TSMC reported the case to authorities on July 8, 2025 after detecting irregularities through an internal investigation. Prosecutors followed with detentions and August 2025 indictments seeking prison terms of 14, nine, and seven years for the three primary engineers.

Sentences and Fines Across Five Defendants

Beyond Chen's 10-year sentence, the court sentenced TSMC engineer Chen Wei-chieh to six years for stealing trade secrets, and current TSMC engineers Wu Ping-chun and Ko Yi-ping to three years and two years, respectively. The ruling can be appealed.

Tokyo Electron Taiwan employee Lu Yi-yin received a 10-month sentence suspended for three years and was ordered to pay NT$1 million (about US$31,000) to the public treasury. Lu was separately indicted in January 2026 on additional charges involving destruction of evidence.

Tokyo Electron's Response and Cloud Storage Findings

Tokyo Electron, Japan's largest semiconductor equipment maker and one of TSMC's most important Japanese suppliers, said in a statement issued after last year's indictments that it had found no evidence TSMC's 2nm technology had been leaked to third parties, and stressed that it does not tolerate violations of law or ethics. The company has signaled that further discussions with TSMC and the court are underway.

Investigators, however, found that Tokyo Electron Taiwan's cloud storage still contained TSMC trade secret materials, including integrated circuit manufacturing technologies for nodes below 14nm and related equipment, gas, and chemical processes. Prosecutors argued the company failed to exercise adequate supervision over Chen and pursued corporate criminal liability under the National Security Act, originally seeking a NT$120 million fine — the court ultimately raised that figure to NT$150 million.

What It Means for the TSMC–TEL Equipment Relationship

Tokyo Electron is one of the top three global wafer fab equipment suppliers and a primary source of TSMC's plasma etch and coater/developer tools. The Japanese tool maker forecasts a fiscal 2026 wafer fab equipment market exceeding US$130 billion, with TSMC's 2nm ramp a major share of that demand.

While the verdict carries a relatively contained financial penalty, the precedent is far more significant: TSMC, supported by Taiwan's National Security Act, can now hold supplier corporations criminally liable for trade-secret governance failures.
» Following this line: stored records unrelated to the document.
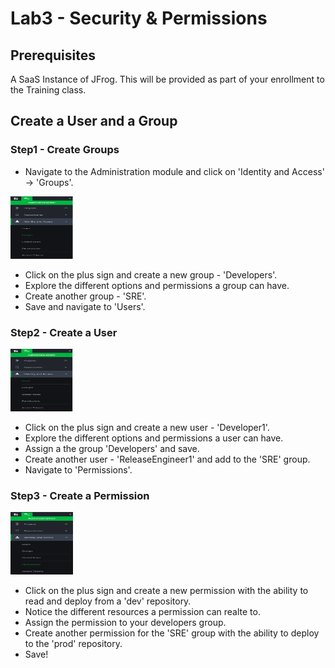 # Lab3 - Security & Permissions

## Prerequisites

A SaaS Instance of JFrog. This will be provided as part of your enrollment to the Training class.

## Create a User and a Group

### Step1 - Create Groups

- Navigate to the Administration module and click on 'Identity and Access' -> 'Groups'.

<img src="/SU-113-Jfrog-Artifactory-Essentials/Lab3/images/groups.png" alt="Admin tab" style="height: 100px; width:100px;"/>

- Click on the plus sign and create a new group - 'Developers'.
- Explore the different options and permissions a group can have.
- Create another group - 'SRE'.
- Save and navigate to 'Users'.

### Step2 - Create a User

<img src="/SU-113-Jfrog-Artifactory-Essentials/Lab3/images/users.png" alt="Admin tab" style="height: 100px; width:100px;"/>

- Click on the plus sign and create a new user - 'Developer1'.
- Explore the different options and permissions a user can have.
- Assign a the group 'Developers' and save.
- Create another user - 'ReleaseEngineer1' and add to the 'SRE' group.
- Navigate to 'Permissions'.

### Step3 - Create a Permission

<img src="/SU-113-Jfrog-Artifactory-Essentials/Lab3/images/permissions.png" alt="Admin tab" style="height: 100px; width:100px;"/>

- Click on the plus sign and create a new permission with the ability to read and deploy from a 'dev' repository.
- Notice the different resources a permission can realte to.
- Assign the permission to your developers group.
- Create another permission for the 'SRE' group with the ability to deploy to the 'prod' repository.
- Save!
Industry observers expect TSMC to tighten audit controls on every major equipment vendor with engineers embedded at its 2nm and A14 nodes.

What This Means for Plasma Processing and Thin Film Deposition

The leaked trade secrets in this case were not abstract — they specifically targeted etching equipment performance at the 2nm node. That puts plasma processing tools, recipe development, and chamber engineering at the core of the dispute. Etch performance at gate-all-around (GAA) nanosheet nodes depends on tightly coupled hardware and recipe IP: dielectric isotropic etch profiles, selectivity to ALD-deposited liners, and atomic-layer-etch step control. Securing that IP is now a board-level concern at every major foundry-supplier interface.

For thin film deposition vendors — Applied Materials, Lam Research, ASM International, and Tokyo Electron itself — the ruling raises the bar for cross-licensed engineering data, embedded-engineer programs, and any form of "co-development" with leading-edge fabs. ALD precursor recipes, PECVD chamber configurations, and PVD target/source designs are all touchpoints where confidential foundry know-how can intermingle with supplier process data. Expect tighter NDAs, stricter cloud-storage segregation, and more aggressive post-employment monitoring across the deposition supply chain.

For the broader equipment supply chain — plasma sources, RF generators, mass flow controllers, gas delivery panels, vacuum components, sputter targets, and process monitoring systems — the case is a reminder that trade-secret enforcement now extends well beyond the wafer recipe. Subcomponent vendors and integrators that touch 2nm-class etch and deposition tools should expect TSMC and its peers to push compliance obligations downstream, with audits, escrow arrangements, and stronger penalties for engineers who switch employers across the foundry-tool boundary.